2011年4月24日日曜日

おじいちゃん、ありがとう。

おじいちゃんが他界した。

金曜日からイースターホリデーの4日連休が始まった。今回はとくに旅行などせず、家で本読んだり、DVD見たり、勉強したりして、ゆっくり楽しもう、と決めていた。

昨日の朝、買い物に出る前に、MSNメッセージャーで弟から「聞いた?」って一言メッセージが入ってた。「なにを?」って聞いても弟はいない。
なんだろな~、と思いながら、特に気にせずに家を出て、1日中、あちこちを買い物して回った。休日のご馳走つくるために、魚を買いに行ったり、ナム氏が「庭をつくる」(ちなみに、うちはマンションです)と決めたので、ガーデニングショップへ行ったり。

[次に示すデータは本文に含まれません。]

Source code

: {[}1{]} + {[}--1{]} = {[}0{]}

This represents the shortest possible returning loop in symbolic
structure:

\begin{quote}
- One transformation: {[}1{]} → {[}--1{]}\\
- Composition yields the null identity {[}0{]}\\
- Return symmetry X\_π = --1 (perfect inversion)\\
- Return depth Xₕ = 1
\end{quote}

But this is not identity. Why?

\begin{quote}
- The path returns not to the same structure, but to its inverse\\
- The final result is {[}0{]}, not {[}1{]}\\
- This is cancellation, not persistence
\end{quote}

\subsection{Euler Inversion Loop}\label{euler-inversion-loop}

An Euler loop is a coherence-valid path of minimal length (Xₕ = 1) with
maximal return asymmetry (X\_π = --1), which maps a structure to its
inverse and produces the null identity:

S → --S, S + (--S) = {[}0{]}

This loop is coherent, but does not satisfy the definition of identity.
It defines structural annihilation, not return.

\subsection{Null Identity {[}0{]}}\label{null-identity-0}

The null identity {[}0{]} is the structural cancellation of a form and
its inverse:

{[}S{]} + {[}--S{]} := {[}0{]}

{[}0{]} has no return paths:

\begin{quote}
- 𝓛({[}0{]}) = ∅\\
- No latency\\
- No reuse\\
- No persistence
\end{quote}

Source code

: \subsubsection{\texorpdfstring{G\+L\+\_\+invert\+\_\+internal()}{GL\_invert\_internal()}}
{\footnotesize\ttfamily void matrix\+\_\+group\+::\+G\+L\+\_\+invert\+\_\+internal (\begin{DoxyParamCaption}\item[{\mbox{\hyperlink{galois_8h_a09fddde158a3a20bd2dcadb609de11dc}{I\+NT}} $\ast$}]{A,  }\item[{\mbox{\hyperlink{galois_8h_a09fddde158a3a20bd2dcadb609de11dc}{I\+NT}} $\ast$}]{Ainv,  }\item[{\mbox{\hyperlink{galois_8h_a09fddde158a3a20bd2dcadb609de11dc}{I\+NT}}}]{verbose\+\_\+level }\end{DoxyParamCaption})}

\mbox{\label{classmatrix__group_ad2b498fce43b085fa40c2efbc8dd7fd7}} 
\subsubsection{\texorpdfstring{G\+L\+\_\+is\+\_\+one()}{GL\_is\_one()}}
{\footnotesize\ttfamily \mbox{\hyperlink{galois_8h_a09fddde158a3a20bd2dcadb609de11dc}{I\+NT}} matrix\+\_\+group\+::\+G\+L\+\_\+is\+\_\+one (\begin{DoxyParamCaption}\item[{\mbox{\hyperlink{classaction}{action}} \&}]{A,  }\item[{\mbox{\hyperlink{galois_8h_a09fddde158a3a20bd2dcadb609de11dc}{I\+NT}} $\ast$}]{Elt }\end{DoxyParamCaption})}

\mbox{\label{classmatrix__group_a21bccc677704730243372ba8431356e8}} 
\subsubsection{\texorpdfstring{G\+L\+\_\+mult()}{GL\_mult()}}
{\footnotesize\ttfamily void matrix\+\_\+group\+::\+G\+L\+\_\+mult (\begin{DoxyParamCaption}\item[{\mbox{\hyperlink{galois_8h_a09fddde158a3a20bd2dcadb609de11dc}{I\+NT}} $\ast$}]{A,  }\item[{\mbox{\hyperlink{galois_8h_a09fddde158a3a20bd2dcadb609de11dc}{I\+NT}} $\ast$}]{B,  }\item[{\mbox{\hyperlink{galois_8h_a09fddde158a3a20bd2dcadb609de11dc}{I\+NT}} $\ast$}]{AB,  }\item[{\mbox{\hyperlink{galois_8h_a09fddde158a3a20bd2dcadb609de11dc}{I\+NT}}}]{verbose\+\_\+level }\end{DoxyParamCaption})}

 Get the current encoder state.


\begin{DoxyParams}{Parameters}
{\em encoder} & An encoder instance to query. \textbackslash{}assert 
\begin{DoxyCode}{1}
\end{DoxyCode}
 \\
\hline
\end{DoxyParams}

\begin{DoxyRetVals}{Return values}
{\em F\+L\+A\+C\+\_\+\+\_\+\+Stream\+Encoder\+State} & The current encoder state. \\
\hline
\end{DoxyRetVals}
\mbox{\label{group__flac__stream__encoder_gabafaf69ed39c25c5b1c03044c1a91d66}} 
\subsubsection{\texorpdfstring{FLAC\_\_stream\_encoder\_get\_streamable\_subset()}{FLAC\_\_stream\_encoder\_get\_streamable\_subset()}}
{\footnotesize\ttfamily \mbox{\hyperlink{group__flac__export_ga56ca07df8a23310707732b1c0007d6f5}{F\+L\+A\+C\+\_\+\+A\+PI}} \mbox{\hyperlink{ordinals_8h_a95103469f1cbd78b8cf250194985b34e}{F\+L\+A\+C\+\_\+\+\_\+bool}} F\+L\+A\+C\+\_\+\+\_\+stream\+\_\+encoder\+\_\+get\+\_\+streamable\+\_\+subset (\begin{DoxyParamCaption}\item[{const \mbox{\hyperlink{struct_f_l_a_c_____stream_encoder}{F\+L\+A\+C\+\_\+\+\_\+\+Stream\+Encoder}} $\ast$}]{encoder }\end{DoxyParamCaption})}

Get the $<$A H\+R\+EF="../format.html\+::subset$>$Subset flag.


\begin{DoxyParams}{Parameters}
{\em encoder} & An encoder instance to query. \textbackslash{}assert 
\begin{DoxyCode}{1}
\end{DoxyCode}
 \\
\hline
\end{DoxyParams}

夕方家に戻って、米を研ぎながら、弟からの「聞いた?」のメッセージのことをもう一度考えてた。そして、「はっ」と嫌な予感がした。急いでPCを開いた。そこには弟から、祖父が他界し、両親弟ともに鳥取に飛び、お通夜を済ませ、翌日の朝10時から葬式、納骨であると説明するメッセージがあった。

わたしとこのおじいちゃんの間には、深いつながりがあった。
私は、初孫であることもあり、誰よりも愛がってもらった。例え東京にいようが、海外にいようが、毎年鳥取に帰省しているのは、家族の中でも孫の中でも私くらいだ。私の両親がよく「おじいちゃんは、やじま あや応援団長」と言っていた。私に何かあると、じいちゃんがテレパシーを感じて、私に連絡してくることもあった。ナム氏と籍を入れることを最後の最後に父親から反対され(正確には、延期することを勧められ)、今世紀最大の大喧嘩をして、わたしが引き篭もったときには、誰よりも心配して、歳を取ってからは、どんなに誘っても鳥取から外に出ようとしなかったじいちゃんが、「いますぐに東京にいく」と出かけようとしてくれ、父親も説得してくれた。

よく父親が、わたしとじいちゃんの関係を見て「祖父母と孫っていうのは不思議なもんだ。親子とは比較にならない深い絆で結ばれてる」みたいなことを言った。本当にそうだと思った。

おじいちゃんは、数ヶ月前に家の階段から落っこちて、大怪我をした。それまで、「ここ数年、ちょっとぼけてきてる」と言われていたのが、その機会に検査をしたら、パーキンソン病であることが分かった。ぼけているのではなく、筋肉が上手く働かなかったんだ。それ以来、ちゃんと正しい薬を飲むようになって、さすがに歳が歳だから、ぴんぴんにはならないけれど、元気になったと聞いていた。私も心配で、ジュネーブからちょくちょく電話を入れていた。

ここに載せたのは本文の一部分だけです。